By intention, TagSoup is small and fast. After release, I will spend some time making it faster if it turns out to be too slow. It does not depend on the existence of any framework other than SAX, and should be able to work with any framework that can accept SAX parsers.

If your tag soup is not HTML, TagSoup can use a custom schema (written in Tag Soup Schema Language, a subset of RELAX NG compact syntax) instead of using the default HTML schema. You can also replace the low-level HTML scanner with one based on Sean McGrath's PYX format (very close to James Clark's ESIS format). You can also supply an AutoDetector that peeks at the incoming byte stream and guesses a character encoding for it. (Otherwise, the platform default is used. If someone supplies a good AutoDetector I may package it with later releases.)

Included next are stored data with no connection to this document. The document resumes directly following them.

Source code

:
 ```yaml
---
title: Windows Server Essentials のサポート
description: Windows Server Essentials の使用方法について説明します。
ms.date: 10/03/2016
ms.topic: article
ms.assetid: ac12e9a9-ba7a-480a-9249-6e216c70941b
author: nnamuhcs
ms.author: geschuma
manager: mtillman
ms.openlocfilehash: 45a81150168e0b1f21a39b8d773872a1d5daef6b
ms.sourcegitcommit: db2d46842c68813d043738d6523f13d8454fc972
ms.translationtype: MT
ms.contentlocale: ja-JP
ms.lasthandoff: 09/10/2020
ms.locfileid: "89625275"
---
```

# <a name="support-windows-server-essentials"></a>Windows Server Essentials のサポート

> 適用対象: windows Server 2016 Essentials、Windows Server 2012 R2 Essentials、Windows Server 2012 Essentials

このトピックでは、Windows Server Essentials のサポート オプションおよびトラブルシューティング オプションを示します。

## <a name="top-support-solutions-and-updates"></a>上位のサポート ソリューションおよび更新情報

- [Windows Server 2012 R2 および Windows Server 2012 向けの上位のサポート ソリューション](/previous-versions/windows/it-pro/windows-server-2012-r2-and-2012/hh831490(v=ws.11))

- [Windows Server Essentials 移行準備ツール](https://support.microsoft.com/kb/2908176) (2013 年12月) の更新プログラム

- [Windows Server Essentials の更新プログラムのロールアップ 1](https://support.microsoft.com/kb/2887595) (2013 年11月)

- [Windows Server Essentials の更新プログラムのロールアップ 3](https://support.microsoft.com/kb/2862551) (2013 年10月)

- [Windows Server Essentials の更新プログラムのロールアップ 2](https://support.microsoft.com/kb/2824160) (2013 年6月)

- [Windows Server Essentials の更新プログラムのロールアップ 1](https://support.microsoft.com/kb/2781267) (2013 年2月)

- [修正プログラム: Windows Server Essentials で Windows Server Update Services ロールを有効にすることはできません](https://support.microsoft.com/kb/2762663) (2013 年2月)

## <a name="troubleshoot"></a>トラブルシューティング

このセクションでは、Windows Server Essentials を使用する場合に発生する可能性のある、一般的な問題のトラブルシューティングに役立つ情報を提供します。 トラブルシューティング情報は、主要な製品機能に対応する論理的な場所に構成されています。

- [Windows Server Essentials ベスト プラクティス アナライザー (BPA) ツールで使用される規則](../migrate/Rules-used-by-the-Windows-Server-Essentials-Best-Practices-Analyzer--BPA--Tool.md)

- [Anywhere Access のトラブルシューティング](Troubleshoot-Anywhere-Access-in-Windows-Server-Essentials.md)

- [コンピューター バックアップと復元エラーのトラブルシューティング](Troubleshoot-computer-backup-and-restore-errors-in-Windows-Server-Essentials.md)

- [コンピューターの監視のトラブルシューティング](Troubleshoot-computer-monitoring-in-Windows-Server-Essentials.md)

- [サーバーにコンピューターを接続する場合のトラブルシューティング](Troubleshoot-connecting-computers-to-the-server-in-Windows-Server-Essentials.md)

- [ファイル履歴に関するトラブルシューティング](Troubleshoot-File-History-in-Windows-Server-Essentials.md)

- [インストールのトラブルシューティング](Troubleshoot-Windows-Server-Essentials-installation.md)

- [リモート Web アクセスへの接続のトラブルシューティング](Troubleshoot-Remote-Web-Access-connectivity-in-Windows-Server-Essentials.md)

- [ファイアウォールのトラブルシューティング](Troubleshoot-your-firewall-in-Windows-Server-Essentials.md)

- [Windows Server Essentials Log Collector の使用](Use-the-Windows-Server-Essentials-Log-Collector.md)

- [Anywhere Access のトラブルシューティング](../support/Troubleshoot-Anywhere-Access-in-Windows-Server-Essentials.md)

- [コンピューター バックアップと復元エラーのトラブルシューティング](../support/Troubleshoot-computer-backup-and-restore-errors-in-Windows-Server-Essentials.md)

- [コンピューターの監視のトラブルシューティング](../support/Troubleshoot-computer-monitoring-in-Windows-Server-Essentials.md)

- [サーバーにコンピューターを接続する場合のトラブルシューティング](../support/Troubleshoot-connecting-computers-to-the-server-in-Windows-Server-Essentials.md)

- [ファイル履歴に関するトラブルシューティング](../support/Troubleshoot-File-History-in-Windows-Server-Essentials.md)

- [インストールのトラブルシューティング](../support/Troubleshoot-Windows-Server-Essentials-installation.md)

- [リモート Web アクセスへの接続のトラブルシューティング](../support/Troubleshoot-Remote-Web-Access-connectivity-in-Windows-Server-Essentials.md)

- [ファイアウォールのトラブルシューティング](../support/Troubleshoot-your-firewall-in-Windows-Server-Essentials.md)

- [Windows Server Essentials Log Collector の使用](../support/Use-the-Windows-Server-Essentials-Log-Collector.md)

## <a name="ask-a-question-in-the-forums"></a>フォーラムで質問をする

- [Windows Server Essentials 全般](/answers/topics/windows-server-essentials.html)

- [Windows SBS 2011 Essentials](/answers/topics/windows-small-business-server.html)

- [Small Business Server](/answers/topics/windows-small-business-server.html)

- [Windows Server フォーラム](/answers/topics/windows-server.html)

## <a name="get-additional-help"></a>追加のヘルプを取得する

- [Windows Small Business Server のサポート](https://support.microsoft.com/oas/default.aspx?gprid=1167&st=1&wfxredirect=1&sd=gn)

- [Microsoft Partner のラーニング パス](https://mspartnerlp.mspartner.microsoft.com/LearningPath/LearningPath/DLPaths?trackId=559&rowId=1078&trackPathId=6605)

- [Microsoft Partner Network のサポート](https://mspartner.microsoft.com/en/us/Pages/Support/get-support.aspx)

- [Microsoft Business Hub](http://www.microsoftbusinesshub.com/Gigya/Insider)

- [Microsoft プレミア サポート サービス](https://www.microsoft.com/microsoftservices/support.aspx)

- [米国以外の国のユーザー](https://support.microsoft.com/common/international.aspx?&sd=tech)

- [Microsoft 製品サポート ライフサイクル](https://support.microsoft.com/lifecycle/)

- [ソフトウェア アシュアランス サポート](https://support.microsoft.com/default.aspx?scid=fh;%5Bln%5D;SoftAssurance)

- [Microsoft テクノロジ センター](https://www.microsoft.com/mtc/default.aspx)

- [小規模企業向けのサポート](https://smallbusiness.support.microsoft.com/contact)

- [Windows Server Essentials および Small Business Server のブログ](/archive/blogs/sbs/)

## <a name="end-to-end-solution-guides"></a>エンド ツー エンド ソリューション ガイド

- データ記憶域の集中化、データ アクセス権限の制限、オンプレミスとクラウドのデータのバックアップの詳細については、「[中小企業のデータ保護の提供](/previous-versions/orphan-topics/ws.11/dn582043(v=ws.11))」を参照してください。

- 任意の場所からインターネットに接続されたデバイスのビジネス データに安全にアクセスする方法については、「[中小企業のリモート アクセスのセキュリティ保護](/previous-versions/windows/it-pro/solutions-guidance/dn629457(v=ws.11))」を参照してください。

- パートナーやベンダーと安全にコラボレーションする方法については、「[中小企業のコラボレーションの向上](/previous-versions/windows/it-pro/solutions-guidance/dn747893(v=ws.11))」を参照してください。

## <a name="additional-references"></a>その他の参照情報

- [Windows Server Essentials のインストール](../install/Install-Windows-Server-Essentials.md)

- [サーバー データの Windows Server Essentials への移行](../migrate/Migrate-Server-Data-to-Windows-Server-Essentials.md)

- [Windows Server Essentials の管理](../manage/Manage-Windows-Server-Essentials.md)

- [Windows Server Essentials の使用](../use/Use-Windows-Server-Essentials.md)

The presentation will focus on practical results: you will learn how to use TagSoup in its simple HTML mode, and get an idea of which features can be customized and how.

Keywords

»HTML, »SAX.

1. Vendor Paper

Since this was a vendor presentation, no paper was prepared for the proceedings.

Biography

John Cowan is the senior Internet systems developer for Reuters Health, a very small subsidiary of Reuters, a wire service and financial news company. He was responsible for Reuters Health's current news publication system, which distributes about 100 articles per day to about 200 wholesale news customers, mostly in XML. (Yes, so most of them want HTML and get XHTML. Deal.)John is a member or de-facto member of the W3C XML Core WG, the W3C XML Linking WG, the OASIS RELAX NG TC, and the OASIS Geography and Language Published Subjects TC, and the closed Unicore mailing list of the Unicode Technical Committee. He also hangs out on far too many other technical mailing lists, masquerading as the expert on A for the B mailing list and the expert on B for the A mailing list. His friends say that he knows at least something about almost everything; his enemies, that he knows far too much about far too much.John presented a tutorial on Unicode at XML 2001, and was co-chair of the Schema Comparisons town hall meeting at the same conference. At that time, many in the XML community had heard of him, but only about five people had seen him. This anomaly is now rectified.In his copious spare time, John constructed and maintains the Itsy Bitsy Teeny Weeny Simple Hypertext DTD, a small subset of XHTML Basic suitable for adding rich text to otherwise bald and unconvincing document types (now available in RELAX NG, too). He is interested in languages -- natural, constructed, and computer -- and is the author of _The Complete Lojban Language_, ISBN 0-9660283-0-9. He is also the current maintainer of FIGlet, the world's only Unicode rendering engine that uses ASCII characters instead of pixels.